Restate the lines word for word, from the first line of the records through the line containing "4. Check the". Leave out the pictures and anything after that line.

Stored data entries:

----------------------------------------

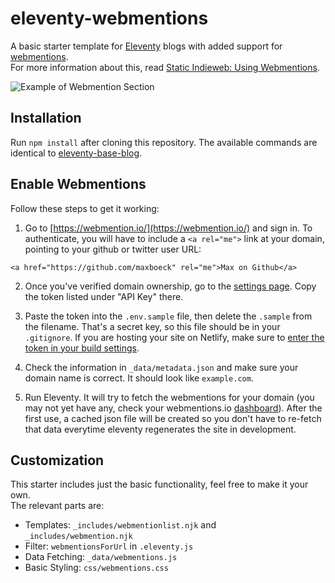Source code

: # eleventy-webmentions

A basic starter template for [Eleventy](https://www.11ty.io) blogs with added support for [webmentions](https://indieweb.org/Webmention).  
For more information about this, read [Static Indieweb: Using Webmentions](https://mxb.at/blog/using-webmentions-on-static-sites/).

![Example of Webmention Section](https://mxb.at/assets/media/static-indieweb-webmentions/starter-template.png)

## Installation

Run `npm install` after cloning this repository. The available commands are identical to [eleventy-base-blog](https://github.com/11ty/eleventy-base-blog).

## Enable Webmentions

Follow these steps to get it working:

1. Go to [https://webmention.io/](https://webmention.io/) and sign in. To authenticate, you will have to include a `<a rel="me">` link at your domain, pointing to your github or twitter user URL:  

```<a href="https://github.com/maxboeck" rel="me">Max on Github</a>```

2. Once you've verified domain ownership, go to the [settings page](https://webmention.io/settings). Copy the token listed under "API Key" there.

3. Paste the token into the `.env.sample` file, then delete the `.sample` from the filename. That's a secret key, so this file should be in your `.gitignore`. If you are hosting your site on Netlify, make sure to [enter the token in your build settings](https://docs.netlify.com/configure-builds/environment-variables/#declare-variables).

4. Check the information in `_data/metadata.json` and make sure your domain name is correct.  It should look like `example.com`.

4. Run Eleventy. It will try to fetch the webmentions for your domain (you may not yet have any, check your webmentions.io [dashboard](https://webmention.io/dashboard)). After the first use, a cached json file will be created so you don't have to re-fetch that data everytime eleventy regenerates the site in development.

## Customization

This starter includes just the basic functionality, feel free to make it your own.  
The relevant parts are: 

* Templates: `_includes/webmentionlist.njk` and `_includes/webmention.njk`
* Filter: `webmentionsForUrl` in `.eleventy.js`
* Data Fetching: `_data/webmentions.js`
* Basic Styling: `css/webmentions.css`
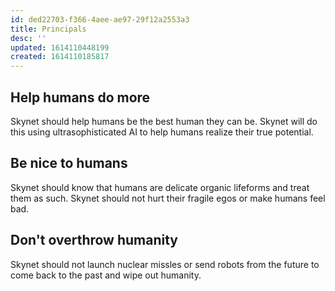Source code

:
 ```yaml
---
id: ded22703-f366-4aee-ae97-29f12a2553a3
title: Principals
desc: ''
updated: 1614110448199
created: 1614110185817
---
```


## Help humans do more

Skynet should help humans be the best human they can be. Skynet will do this using ultrasophisticated AI to help humans realize their true potential.

## Be nice to humans

Skynet should know that humans are delicate organic lifeforms and treat them as such. Skynet should not hurt their fragile egos or make humans feel bad.

## Don't overthrow humanity

Skynet should not launch nuclear missles or send robots from the future to come back to the past and wipe out humanity. 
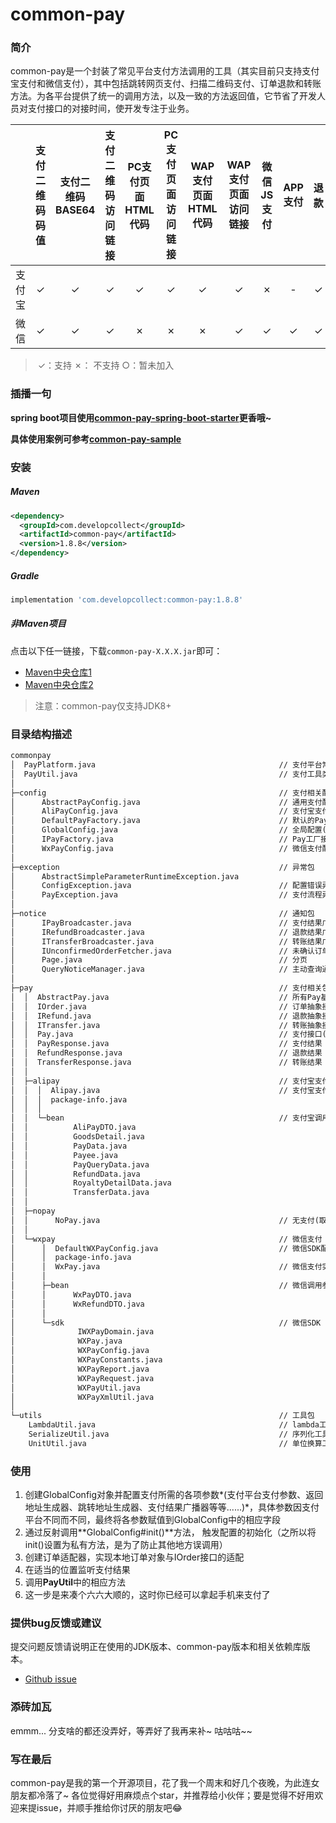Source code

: # common-pay

### 简介

common-pay是一个封装了常见平台支付方法调用的工具（其实目前只支持支付宝支付和微信支付），其中包括跳转网页支付、扫描二维码支付、订单退款和转账方法。为各平台提供了统一的调用方法，以及一致的方法返回值，它节省了开发人员对支付接口的对接时间，使开发专注于业务。

|        | 支付二维码码值 | 支付二维码BASE64 | 支付二维码访问链接 | PC支付页面HTML代码 | PC支付页面访问链接 | WAP支付页面HTML代码 | WAP支付页面访问链接 | 微信JS支付 | APP支付 | 退款 | 转账 |
| :----: | :------------: | :--------------: | :----------------: | :----------------: | :----------------: | :-----------------: | :-----------------: | :--------: | :-----: | :--: | :--: |
| 支付宝 |       ✓        |        ✓         |         ✓          |         ✓          |         ✓          |          ✓          |          ✓          |     ✗      |    -    |  ✓   |  ✓   |
|  微信  |       ✓        |        ✓         |         ✓          |         ✗          |         ✗          |          ✗          |          ✓          |     ✓      |    ✓    |  ✓   |  ✓   |

> ​      ✓：支持               ✗： 不支持               ○：暂未加入





### 插播一句

**spring boot项目使用[common-pay-spring-boot-starter](https://github.com/developcollect/common-pay-spring-boot-starter)更香哦~**

**具体使用案例可参考[common-pay-sample](https://github.com/developcollect/common-pay-sample)**





### 安装

##### Maven

```xml
<dependency>
  <groupId>com.developcollect</groupId>
  <artifactId>common-pay</artifactId>
  <version>1.8.8</version>
</dependency>
```

##### Gradle

```groovy
implementation 'com.developcollect:common-pay:1.8.8'
```

##### 非Maven项目

点击以下任一链接，下载`common-pay-X.X.X.jar`即可：

* [Maven中央仓库1](https://repo1.maven.org/maven2/com/developcollect/common-pay/1.8.8/)
* [Maven中央仓库2](https://repo2.maven.org/maven2/com/developcollect/common-pay/1.8.8/)

> 注意：common-pay仅支持JDK8+





### 目录结构描述

```txt
commonpay
│  PayPlatform.java                                         // 支付平台常量
│  PayUtil.java                                             // 支付工具类(重点)
│  
├─config                                                    // 支付相关配置包
│      AbstractPayConfig.java                               // 通用支付配置
│      AliPayConfig.java                                    // 支付宝支付配置
│      DefaultPayFactory.java                               // 默认的Pay工厂
│      GlobalConfig.java                                    // 全局配置(重点)
│      IPayFactory.java                                     // Pay工厂接口
│      WxPayConfig.java                                     // 微信支付配置
│      
├─exception                                                 // 异常包
│      AbstractSimpleParameterRuntimeException.java         
│      ConfigException.java                                 // 配置错误异常
│      PayException.java                                    // 支付流程异常
│      
├─notice                                                    // 通知包
│      IPayBroadcaster.java                                 // 支付结果广播器接口
│      IRefundBroadcaster.java                              // 退款结果广播器接口
│      ITransferBroadcaster.java                            // 转账结果广播器接口
│      IUnconfirmedOrderFetcher.java                        // 未确认订单提取器接口
│      Page.java                                            // 分页
│      QueryNoticeManager.java                              // 主动查询通知管理器
│      
├─pay                                                       // 支付相关包
│  │  AbstractPay.java                                      // 所有Pay基类
│  │  IOrder.java                                           // 订单抽象接口
│  │  IRefund.java                                          // 退款抽象接口
│  │  ITransfer.java                                        // 转账抽象接口
│  │  Pay.java                                              // 支付接口(重点)
│  │  PayResponse.java                                      // 支付结果
│  │  RefundResponse.java                                   // 退款结果
│  │  TransferResponse.java                                 // 转账结果
│  │  
│  ├─alipay                                                 // 支付宝支付
│  │  │  Alipay.java                                        // 支付宝支付实现
│  │  │  package-info.java                                  
│  │  │  
│  │  └─bean                                                // 支付宝调用参数实体
│  │          AliPayDTO.java
│  │          GoodsDetail.java
│  │          PayData.java
│  │          Payee.java
│  │          PayQueryData.java
│  │          RefundData.java
│  │          RoyaltyDetailData.java
│  │          TransferData.java
│  │          
│  ├─nopay
│  │      NoPay.java                                        // 无支付(取代null的“空对象”)
│  │      
│  └─wxpay                                                  // 微信支付
│      │  DefaultWXPayConfig.java                           // 微信SDK配置默认实现
│      │  package-info.java
│      │  WxPay.java                                        // 微信支付实现
│      │  
│      ├─bean                                               // 微信调用参数实体
│      │      WxPayDTO.java
│      │      WxRefundDTO.java
│      │      
│      └─sdk                                                // 微信SDK
│              IWXPayDomain.java
│              WXPay.java
│              WXPayConfig.java
│              WXPayConstants.java
│              WXPayReport.java
│              WXPayRequest.java
│              WXPayUtil.java
│              WXPayXmlUtil.java
│              
└─utils                                                     // 工具包
    LambdaUtil.java                                         // lambda工具
    SerializeUtil.java                                      // 序列化工具
    UnitUtil.java                                           // 单位换算工具
```





### 使用

1. 创建GlobalConfig对象并配置支付所需的各项参数*(支付平台支付参数、返回地址生成器、跳转地址生成器、支付结果广播器等等......)*，具体参数因支付平台不同而不同，最终将各参数赋值到GlobalConfig中的相应字段
2. 通过反射调用**GlobalConfig#init()**方法， 触发配置的初始化（之所以将init()设置为私有方法，是为了防止其他地方误调用）
3. 创建订单适配器，实现本地订单对象与IOrder接口的适配
4. 在适当的位置监听支付结果
5. 调用**PayUtil**中的相应方法
6. 这一步是来凑个六六大顺的，这时你已经可以拿起手机来支付了





### 提供bug反馈或建议

提交问题反馈请说明正在使用的JDK版本、common-pay版本和相关依赖库版本。

* [Github issue](https://github.com/developcollect/common-pay-sample/issues)





### 添砖加瓦

emmm... 分支啥的都还没弄好，等弄好了我再来补~ 咕咕咕~~





### 写在最后

common-pay是我的第一个开源项目，花了我一个周末和好几个夜晚，为此连女朋友都冷落了~ 各位觉得好用麻烦点个star，并推荐给小伙伴；要是觉得不好用欢迎来提issue，并顺手推给你讨厌的朋友吧😂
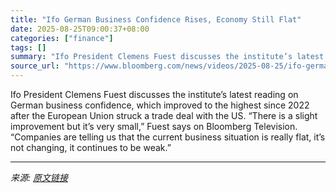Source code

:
 ```yaml
---
title: "Ifo German Business Confidence Rises, Economy Still Flat"
date: 2025-08-25T09:00:37+08:00
categories: ["finance"]
tags: []
summary: "Ifo President Clemens Fuest discusses the institute’s latest reading on German business confidence, which improved to the highest since 2022 after the European Union struck a trade deal with the US. “"
source_url: "https://www.bloomberg.com/news/videos/2025-08-25/ifo-german-business-confidence-rises-economy-still-flat-video"
---
```


Ifo President Clemens Fuest discusses the institute’s latest reading on German business confidence, which improved to the highest since 2022 after the European Union struck a trade deal with the US. “There is a slight improvement but it’s very small,” Fuest says on Bloomberg Television. “Companies are telling us that the current business situation is really flat, it’s not changing, it continues to be weak.”

---

*来源: [原文链接](https://www.bloomberg.com/news/videos/2025-08-25/ifo-german-business-confidence-rises-economy-still-flat-video)*
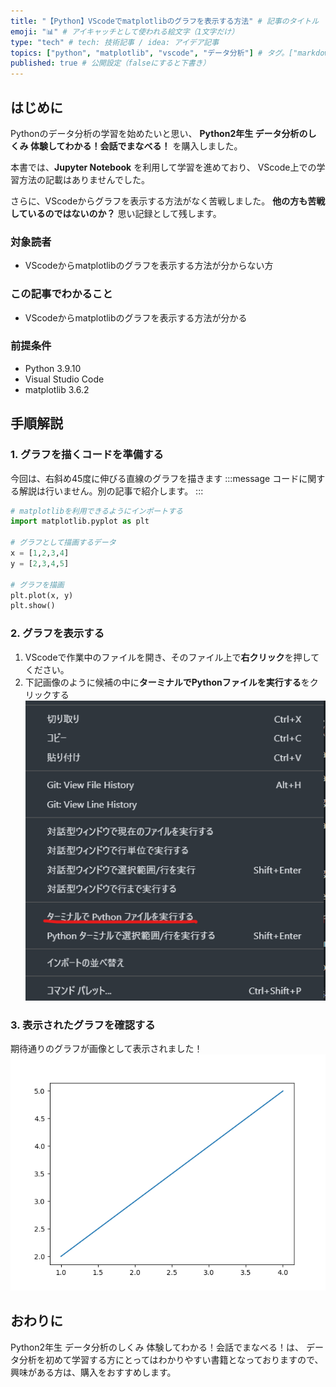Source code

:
 ```yaml
---
title: "【Python】VScodeでmatplotlibのグラフを表示する方法" # 記事のタイトル
emoji: "📊" # アイキャッチとして使われる絵文字（1文字だけ）
type: "tech" # tech: 技術記事 / idea: アイデア記事
topics: ["python", "matplotlib", "vscode", "データ分析"] # タグ。["markdown", "rust", "aws"]のように指定する
published: true # 公開設定（falseにすると下書き）
---
```

## はじめに
Pythonのデータ分析の学習を始めたいと思い、
**Python2年生 データ分析のしくみ 体験してわかる！会話でまなべる！** を購入しました。

本書では、**Jupyter Notebook** を利用して学習を進めており、
VScode上での学習方法の記載はありませんでした。

さらに、VScodeからグラフを表示する方法がなく苦戦しました。
**他の方も苦戦しているのではないのか？** 思い記録として残します。

### 対象読者
- VScodeからmatplotlibのグラフを表示する方法が分からない方

### この記事でわかること
- VScodeからmatplotlibのグラフを表示する方法が分かる

### 前提条件
- Python 3.9.10
- Visual Studio Code
- matplotlib 3.6.2

## 手順解説
### 1. グラフを描くコードを準備する
今回は、右斜め45度に伸びる直線のグラフを描きます
:::message
コードに関する解説は行いません。別の記事で紹介します。
:::
```python
# matplotlibを利用できるようにインポートする
import matplotlib.pyplot as plt

# グラフとして描画するデータ
x = [1,2,3,4]
y = [2,3,4,5]

# グラフを描画
plt.plot(x, y)
plt.show()
```
### 2. グラフを表示する
1. VScodeで作業中のファイルを開き、そのファイル上で**右クリック**を押してください。
2. 下記画像のように候補の中に**ターミナルでPythonファイルを実行する**をクリックする
![ターミナルでPythonファイルを実行する](/images/run-matplotlib-vscode.png)


### 3. 表示されたグラフを確認する
期待通りのグラフが画像として表示されました！
![右斜め45度に伸びる直線のグラフ](/images/45graph.png)

## おわりに
Python2年生 データ分析のしくみ 体験してわかる！会話でまなべる！は、
データ分析を初めて学習する方にとってはわかりやすい書籍となっておりますので、
興味がある方は、購入をおすすめします。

----------------------------------------

▶ _Task result_
Source code

: # eleventy-webmentions

A basic starter template for [Eleventy](https://www.11ty.io) blogs with added support for [webmentions](https://indieweb.org/Webmention).  
For more information about this, read [Static Indieweb: Using Webmentions](https://mxb.at/blog/using-webmentions-on-static-sites/).

![Example of Webmention Section](https://mxb.at/assets/media/static-indieweb-webmentions/starter-template.png)

## Installation

Run `npm install` after cloning this repository. The available commands are identical to [eleventy-base-blog](https://github.com/11ty/eleventy-base-blog).

## Enable Webmentions

Follow these steps to get it working:

1. Go to [https://webmention.io/](https://webmention.io/) and sign in. To authenticate, you will have to include a `<a rel="me">` link at your domain, pointing to your github or twitter user URL:  

```<a href="https://github.com/maxboeck" rel="me">Max on Github</a>```

2. Once you've verified domain ownership, go to the [settings page](https://webmention.io/settings). Copy the token listed under "API Key" there.

3. Paste the token into the `.env.sample` file, then delete the `.sample` from the filename. That's a secret key, so this file should be in your `.gitignore`. If you are hosting your site on Netlify, make sure to [enter the token in your build settings](https://docs.netlify.com/configure-builds/environment-variables/#declare-variables).

4. Check the information in `_data/metadata.json` and make sure your domain name is correct.  It should look like `example.com`.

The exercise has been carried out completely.